I had been working out at the gym five days a week with a mix of using the treadmill, the machines and free weights coupled with aquabics. I remember one week feeling really up and begining to "feel" my body as a good thing. the next Monday my knee gave out while on the treadmill. I found it difficult to use the machines and I kept dropping the free weights. My dr. told me to lay off the gym until I felt better but my aquabics were ok. The next week during an aquabics class I found myself fighting to breath and the chest pain was something else. Back to the dr. No more aquabics and more medications.
I started on the regeime I use when my fibro kicks in and eight weeks later I am still in pain, still running out of air and my whole leg hurts instead of my knee. As I said my Fr. is sympathetic but I feel really wierd going to the office almost every week, especially when I know that there is realatively little can be done for fibro.
I use meditation, playing my keyboard, painting, gardening, and prayer. I know there are people my age doing wonderful things but not me. I am depressed. I am fat. I am out of shape. I am out of hope.
Is there anyone else out there like me. What do you do? Please don't tell me to look on the bright side or any other moronically cherrie euphamisms.
By the way this is one of my good days.
I understand so much how you feel. if have fibromyalgia with infasis on chronic fatigue. You did not mention how old you are. I am 42 trying to raise 3 children with a husband who is out of town all the time. I am presently dealing with a flare up. everyday I feel like I can't go anymore and though I keep going my accomplishments and productivity is less each day. I wish I could find help during times like this. I do not have family in the area and i only have two family members who even acknowledge that its real and of course they are very far away.
But I put my emote at hopeful because I am reading a book Written by Dr. Amand titled "What your doctor may not tell you about fibromyalgia. He says its reversable but he highly recommends having your doctor help you through the treatment. I've tried everything else I might as well try this. I will be meeting with my doctor and telling her about it hoping she will think its possible and hoping she will help me. The book says that you will feel worse before better but going on like this I figure what do I have to lose.

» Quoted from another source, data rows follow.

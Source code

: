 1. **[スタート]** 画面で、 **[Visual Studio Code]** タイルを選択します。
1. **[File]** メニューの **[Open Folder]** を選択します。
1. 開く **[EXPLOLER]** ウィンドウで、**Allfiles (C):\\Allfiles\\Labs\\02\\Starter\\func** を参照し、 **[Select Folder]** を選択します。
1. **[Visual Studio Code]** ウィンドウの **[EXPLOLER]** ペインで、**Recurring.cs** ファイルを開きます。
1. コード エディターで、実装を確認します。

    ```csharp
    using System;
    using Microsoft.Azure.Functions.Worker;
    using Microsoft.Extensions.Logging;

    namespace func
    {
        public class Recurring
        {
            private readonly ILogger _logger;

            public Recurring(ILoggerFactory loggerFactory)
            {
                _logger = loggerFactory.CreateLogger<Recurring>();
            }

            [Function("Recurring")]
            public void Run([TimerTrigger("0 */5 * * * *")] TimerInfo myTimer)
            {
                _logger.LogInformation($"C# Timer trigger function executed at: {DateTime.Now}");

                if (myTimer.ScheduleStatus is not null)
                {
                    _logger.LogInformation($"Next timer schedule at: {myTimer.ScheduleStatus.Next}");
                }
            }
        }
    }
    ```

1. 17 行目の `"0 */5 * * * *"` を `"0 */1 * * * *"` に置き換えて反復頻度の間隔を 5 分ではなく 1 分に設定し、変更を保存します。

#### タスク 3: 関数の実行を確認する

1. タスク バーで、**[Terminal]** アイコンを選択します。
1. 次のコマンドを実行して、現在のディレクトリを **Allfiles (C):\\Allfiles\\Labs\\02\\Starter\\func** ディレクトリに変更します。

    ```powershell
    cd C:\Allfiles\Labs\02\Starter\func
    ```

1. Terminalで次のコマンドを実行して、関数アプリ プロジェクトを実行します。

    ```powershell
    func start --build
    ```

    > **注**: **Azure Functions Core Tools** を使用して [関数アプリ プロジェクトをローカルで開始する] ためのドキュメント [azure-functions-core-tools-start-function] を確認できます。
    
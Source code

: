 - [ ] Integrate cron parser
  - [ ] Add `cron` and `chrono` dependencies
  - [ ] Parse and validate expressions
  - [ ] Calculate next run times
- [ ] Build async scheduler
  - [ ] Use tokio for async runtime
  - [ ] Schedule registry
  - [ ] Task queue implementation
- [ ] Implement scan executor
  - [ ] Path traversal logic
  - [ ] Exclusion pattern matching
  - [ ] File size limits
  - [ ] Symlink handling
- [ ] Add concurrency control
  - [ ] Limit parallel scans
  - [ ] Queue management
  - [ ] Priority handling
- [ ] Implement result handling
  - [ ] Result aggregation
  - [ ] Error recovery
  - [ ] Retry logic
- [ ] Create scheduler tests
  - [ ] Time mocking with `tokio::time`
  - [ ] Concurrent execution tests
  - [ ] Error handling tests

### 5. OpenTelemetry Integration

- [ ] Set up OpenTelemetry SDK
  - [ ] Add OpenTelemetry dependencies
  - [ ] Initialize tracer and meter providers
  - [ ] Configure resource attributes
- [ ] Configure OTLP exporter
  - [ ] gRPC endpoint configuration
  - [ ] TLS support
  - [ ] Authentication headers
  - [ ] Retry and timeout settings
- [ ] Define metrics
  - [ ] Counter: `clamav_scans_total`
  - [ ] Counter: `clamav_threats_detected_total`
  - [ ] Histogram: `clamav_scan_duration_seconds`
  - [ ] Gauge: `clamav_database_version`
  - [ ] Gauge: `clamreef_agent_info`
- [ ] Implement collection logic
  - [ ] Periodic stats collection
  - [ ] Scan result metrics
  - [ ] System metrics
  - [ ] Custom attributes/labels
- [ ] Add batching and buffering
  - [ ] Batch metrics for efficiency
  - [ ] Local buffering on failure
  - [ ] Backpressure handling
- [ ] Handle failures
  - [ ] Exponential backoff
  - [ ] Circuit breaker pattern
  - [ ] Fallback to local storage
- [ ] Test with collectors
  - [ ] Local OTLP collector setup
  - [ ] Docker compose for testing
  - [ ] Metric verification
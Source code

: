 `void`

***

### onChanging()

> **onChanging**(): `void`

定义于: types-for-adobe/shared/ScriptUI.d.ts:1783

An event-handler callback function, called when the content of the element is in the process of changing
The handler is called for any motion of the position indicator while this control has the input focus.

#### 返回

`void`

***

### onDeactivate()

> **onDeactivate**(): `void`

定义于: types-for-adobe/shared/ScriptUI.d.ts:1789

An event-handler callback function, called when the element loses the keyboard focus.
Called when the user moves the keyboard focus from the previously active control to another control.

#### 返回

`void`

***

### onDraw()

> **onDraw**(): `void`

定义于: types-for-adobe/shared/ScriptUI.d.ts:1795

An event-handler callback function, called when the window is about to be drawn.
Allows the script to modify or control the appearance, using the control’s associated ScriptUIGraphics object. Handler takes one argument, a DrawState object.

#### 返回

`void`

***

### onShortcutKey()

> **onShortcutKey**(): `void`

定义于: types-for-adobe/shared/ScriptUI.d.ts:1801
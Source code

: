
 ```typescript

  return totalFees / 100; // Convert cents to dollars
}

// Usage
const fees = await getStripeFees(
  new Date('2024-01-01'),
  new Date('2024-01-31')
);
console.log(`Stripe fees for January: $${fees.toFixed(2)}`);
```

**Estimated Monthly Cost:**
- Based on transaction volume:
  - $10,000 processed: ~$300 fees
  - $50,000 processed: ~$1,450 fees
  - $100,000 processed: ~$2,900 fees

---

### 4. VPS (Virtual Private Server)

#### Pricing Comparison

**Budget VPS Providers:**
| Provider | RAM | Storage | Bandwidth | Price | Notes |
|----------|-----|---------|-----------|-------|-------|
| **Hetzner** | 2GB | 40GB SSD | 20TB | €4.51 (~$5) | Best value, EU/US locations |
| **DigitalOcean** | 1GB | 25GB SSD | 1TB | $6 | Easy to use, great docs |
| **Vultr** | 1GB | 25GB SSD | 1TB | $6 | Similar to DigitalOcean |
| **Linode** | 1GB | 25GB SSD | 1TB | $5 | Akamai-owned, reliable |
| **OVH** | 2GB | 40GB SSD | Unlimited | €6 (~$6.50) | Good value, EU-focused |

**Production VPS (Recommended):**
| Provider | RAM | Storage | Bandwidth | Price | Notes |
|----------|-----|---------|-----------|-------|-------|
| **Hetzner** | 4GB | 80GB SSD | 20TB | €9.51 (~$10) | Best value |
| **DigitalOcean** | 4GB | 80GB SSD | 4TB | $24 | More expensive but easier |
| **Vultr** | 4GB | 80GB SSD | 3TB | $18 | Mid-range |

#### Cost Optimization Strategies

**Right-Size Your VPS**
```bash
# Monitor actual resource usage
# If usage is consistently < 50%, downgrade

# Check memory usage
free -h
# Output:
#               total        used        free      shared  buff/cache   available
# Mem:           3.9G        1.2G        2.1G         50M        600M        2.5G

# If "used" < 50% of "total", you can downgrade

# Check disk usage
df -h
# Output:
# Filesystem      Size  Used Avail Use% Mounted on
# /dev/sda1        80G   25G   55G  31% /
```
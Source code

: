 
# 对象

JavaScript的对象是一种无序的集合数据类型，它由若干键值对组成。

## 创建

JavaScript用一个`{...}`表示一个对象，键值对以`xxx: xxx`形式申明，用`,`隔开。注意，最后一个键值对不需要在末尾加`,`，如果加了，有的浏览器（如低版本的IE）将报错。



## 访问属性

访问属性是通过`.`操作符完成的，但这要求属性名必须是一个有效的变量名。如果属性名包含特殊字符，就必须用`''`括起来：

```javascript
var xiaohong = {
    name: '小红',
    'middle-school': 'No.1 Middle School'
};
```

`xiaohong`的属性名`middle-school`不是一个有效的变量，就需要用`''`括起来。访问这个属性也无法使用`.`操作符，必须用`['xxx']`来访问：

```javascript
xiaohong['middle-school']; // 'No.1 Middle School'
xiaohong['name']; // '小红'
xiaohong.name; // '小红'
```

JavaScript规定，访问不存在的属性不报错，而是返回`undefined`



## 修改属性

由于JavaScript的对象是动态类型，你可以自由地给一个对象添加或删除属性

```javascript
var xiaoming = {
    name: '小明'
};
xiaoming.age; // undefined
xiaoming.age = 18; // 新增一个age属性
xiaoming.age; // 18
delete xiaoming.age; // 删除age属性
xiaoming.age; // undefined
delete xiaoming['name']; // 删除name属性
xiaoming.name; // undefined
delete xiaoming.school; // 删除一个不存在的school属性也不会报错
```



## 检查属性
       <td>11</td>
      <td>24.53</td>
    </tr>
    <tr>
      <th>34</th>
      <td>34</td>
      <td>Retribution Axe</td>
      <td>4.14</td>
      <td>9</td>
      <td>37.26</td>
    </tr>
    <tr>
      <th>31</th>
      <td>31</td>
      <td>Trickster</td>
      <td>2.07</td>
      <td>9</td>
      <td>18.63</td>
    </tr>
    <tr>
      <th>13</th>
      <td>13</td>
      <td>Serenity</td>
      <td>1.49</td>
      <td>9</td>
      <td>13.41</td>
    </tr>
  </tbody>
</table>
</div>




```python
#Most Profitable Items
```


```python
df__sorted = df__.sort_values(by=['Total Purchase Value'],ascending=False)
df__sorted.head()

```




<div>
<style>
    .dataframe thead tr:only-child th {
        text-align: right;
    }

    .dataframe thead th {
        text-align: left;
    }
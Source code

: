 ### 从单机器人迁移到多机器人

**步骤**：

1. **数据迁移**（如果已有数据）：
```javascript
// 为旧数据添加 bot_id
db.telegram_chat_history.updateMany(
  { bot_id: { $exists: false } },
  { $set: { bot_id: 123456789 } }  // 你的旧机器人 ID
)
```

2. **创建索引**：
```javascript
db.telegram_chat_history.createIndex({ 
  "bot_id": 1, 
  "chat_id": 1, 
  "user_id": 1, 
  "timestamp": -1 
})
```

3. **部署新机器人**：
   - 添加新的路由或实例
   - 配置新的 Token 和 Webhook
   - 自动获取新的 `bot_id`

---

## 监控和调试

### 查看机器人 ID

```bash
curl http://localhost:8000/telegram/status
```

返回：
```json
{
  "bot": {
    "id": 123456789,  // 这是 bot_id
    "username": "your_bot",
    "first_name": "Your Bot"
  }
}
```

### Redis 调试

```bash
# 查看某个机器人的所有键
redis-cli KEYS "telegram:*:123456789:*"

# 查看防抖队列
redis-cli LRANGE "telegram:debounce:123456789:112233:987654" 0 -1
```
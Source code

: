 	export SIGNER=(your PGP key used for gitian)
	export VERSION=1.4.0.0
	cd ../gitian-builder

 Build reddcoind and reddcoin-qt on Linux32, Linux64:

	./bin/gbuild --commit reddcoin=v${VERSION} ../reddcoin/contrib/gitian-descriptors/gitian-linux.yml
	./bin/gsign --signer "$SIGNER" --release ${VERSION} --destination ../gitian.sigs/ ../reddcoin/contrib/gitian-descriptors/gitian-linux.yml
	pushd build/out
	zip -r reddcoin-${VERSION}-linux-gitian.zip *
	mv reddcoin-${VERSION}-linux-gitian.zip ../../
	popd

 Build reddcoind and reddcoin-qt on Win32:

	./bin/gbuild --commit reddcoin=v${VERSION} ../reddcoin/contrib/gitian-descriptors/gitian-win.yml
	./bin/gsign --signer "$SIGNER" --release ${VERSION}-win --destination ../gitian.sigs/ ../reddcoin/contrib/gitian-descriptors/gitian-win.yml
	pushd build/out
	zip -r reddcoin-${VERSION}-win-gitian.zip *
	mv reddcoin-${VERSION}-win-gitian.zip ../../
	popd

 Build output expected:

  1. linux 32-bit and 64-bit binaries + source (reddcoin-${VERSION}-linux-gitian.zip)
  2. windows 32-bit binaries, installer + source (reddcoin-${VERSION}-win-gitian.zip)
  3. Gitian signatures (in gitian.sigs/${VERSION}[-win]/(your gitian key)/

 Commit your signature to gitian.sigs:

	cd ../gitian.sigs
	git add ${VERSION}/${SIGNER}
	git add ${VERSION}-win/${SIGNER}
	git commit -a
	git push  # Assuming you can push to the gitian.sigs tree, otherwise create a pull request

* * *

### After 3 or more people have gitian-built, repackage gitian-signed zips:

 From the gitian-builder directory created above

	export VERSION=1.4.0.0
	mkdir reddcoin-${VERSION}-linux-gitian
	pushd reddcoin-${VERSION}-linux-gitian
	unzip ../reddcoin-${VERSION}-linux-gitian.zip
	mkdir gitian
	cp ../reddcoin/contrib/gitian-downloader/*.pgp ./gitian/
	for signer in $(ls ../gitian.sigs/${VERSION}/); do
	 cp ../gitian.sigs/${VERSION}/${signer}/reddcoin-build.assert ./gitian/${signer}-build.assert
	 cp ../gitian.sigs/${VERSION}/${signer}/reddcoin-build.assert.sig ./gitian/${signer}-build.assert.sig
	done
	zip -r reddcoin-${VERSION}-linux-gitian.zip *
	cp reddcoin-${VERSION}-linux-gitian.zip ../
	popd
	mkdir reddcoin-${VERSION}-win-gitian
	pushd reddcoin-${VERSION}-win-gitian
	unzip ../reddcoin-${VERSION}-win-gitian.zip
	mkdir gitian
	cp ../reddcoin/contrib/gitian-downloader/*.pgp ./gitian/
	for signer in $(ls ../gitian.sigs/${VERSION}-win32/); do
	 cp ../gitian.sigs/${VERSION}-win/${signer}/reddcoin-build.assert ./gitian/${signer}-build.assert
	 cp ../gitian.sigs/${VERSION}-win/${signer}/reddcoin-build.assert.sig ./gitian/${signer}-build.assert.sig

I won't tell you to look on the bright side or any or moronically cherrie euphamisms because I know from experience some times you just don't even see or know a bright side to look on. but I hope that knowing someone is in the same place and understands will help you. I met a lady from church who has it. fortunetly we can share how others don't believe nor do they help us. We think the lord gave us each other just so we can have some one who understands.
this book says that depression and overweight is part of it.
I understand what you mean about people your age doing wonderful things. i too had so many goals and dreams for my life as a woman and then later as a mother but I can't make any of them happen. I always wanted to play piano and I even have one but it hurts just to type this how can I play piano. I wanted to run and play with my children, go bicycling and camping as a family. basically live love and laugh but it just doesn't seem to happen.
I will be praying that god will give you strength and courage.